▸ EXERCISE DIRECTIONS
Please look for the string "result" below and report every line in which it occurs.

▸ Records from a dataset
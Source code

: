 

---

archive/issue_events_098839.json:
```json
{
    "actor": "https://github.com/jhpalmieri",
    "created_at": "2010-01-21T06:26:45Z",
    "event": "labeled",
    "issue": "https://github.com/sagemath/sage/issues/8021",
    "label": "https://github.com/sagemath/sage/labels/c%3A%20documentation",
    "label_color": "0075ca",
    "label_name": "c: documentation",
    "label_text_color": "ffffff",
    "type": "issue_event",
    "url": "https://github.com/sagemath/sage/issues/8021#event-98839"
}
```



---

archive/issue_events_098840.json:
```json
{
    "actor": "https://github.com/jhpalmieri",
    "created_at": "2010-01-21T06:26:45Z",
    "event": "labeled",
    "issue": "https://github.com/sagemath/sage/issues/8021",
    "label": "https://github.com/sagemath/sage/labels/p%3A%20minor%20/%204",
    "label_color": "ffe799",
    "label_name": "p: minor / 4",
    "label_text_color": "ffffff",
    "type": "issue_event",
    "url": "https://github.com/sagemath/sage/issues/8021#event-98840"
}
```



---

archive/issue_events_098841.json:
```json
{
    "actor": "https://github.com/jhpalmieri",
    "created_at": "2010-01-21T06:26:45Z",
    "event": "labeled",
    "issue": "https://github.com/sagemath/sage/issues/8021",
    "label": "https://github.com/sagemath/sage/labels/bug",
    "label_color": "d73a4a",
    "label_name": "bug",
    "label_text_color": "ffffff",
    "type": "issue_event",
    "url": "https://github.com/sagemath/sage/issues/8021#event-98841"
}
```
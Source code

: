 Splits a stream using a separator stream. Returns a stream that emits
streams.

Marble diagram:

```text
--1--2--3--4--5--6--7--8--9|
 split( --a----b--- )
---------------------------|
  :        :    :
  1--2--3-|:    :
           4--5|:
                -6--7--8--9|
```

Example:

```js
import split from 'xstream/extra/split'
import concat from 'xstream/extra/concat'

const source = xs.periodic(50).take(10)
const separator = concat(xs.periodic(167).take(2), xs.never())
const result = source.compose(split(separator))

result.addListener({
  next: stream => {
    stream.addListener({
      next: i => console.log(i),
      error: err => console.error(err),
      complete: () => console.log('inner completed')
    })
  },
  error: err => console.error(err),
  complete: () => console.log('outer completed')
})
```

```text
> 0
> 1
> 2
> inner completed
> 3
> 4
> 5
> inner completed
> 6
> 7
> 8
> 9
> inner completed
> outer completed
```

▸ ANSWER BOX
const result = source.compose(split(separator))
result.addListener({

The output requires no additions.